With Wall Street closed for the Thanksgiving legal holiday and tensions between Russia and Turkey fading, European stock markets were buoyed Thursday by expectations that the European Central Bank will back further stimulus for the ailing 19-country eurozone economy next week.

There’s increasing speculation that ECB President Mario Draghi will announce a bold package of measures as the bank tries to shore up the economic recovery across the region and get inflation back towards its target of just below 2 percent on an annual basis. Currently, inflation is standing at 0.1 percent. That prospect is keeping the euro currency at relative lows at $1.06 as well as depressing the interest rates payable on a series of government bonds across Europe.

In Europe, the FTSE 100 index of leading British shares closed up 0.9 percent at 6,393.13 while Germany’s DAX rose 1.4 percent to 11,320.77. The CAC-40 in France ended 1.1 percent higher at 4,946.02.

“In the event that the ECB fails to deliver what Mr.
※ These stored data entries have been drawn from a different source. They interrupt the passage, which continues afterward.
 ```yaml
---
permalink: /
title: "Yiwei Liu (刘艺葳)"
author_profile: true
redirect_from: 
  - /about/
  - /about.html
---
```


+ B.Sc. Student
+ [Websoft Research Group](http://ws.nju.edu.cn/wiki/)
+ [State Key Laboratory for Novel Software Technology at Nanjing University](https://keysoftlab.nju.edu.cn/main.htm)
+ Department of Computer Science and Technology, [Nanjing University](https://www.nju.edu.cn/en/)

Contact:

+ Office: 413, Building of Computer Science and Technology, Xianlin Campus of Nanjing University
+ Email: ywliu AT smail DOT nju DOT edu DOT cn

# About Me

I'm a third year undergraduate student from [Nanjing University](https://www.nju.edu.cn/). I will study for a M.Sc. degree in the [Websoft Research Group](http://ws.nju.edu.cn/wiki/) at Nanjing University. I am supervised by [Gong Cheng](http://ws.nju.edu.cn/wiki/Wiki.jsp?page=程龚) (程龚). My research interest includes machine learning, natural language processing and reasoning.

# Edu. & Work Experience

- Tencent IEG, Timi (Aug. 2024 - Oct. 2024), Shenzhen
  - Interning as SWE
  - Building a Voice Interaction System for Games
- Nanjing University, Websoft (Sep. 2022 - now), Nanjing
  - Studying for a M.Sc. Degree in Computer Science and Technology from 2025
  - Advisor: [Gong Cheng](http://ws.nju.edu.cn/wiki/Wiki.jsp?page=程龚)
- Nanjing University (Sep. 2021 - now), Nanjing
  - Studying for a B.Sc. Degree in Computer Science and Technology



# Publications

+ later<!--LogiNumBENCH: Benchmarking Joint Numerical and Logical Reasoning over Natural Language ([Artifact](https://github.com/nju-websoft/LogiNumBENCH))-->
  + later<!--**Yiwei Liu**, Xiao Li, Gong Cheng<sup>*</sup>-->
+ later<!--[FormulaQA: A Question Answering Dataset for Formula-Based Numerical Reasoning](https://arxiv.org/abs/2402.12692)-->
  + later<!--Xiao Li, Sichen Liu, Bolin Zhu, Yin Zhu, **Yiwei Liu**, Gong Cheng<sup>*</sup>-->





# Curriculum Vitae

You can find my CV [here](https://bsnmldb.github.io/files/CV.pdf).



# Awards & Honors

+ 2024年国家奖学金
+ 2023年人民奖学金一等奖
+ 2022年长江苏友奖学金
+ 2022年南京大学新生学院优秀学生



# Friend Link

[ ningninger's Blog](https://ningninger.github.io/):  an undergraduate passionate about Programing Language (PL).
Market wants then one would expect to see a big drop in stock prices — an unlikely event, in our view,” said Fawad Razaqzada, technical analyst at Forex.com.

Razaqzada said there’s potential for stock markets, particularly in Europe, to post further strong gains over coming days before possibly retreating a little sometime after the ECB meeting on Thursday.

Earlier in Asia, Japan’s Nikkei 225 rose 0.5 percent to 19,944.41 and South Korea’s Kospi gained 1.1 percent to 2,030.68. Hong Kong’s Hang Seng erased earlier gains, finishing flat at 22,488.94. Australia’s S&P/ASX 200 advanced 0.3 percent to 5,210.70.

Wall Street is set to reopen Friday for an abbreviated session and much of the interest will likely center on Black Friday, when millions of Americans venture to shops the day after Thanksgiving in search of bargains.

In the energy markets, Brent crude, a benchmark for international oils, lost 75 cents to trade at $45.42 a barrel in London.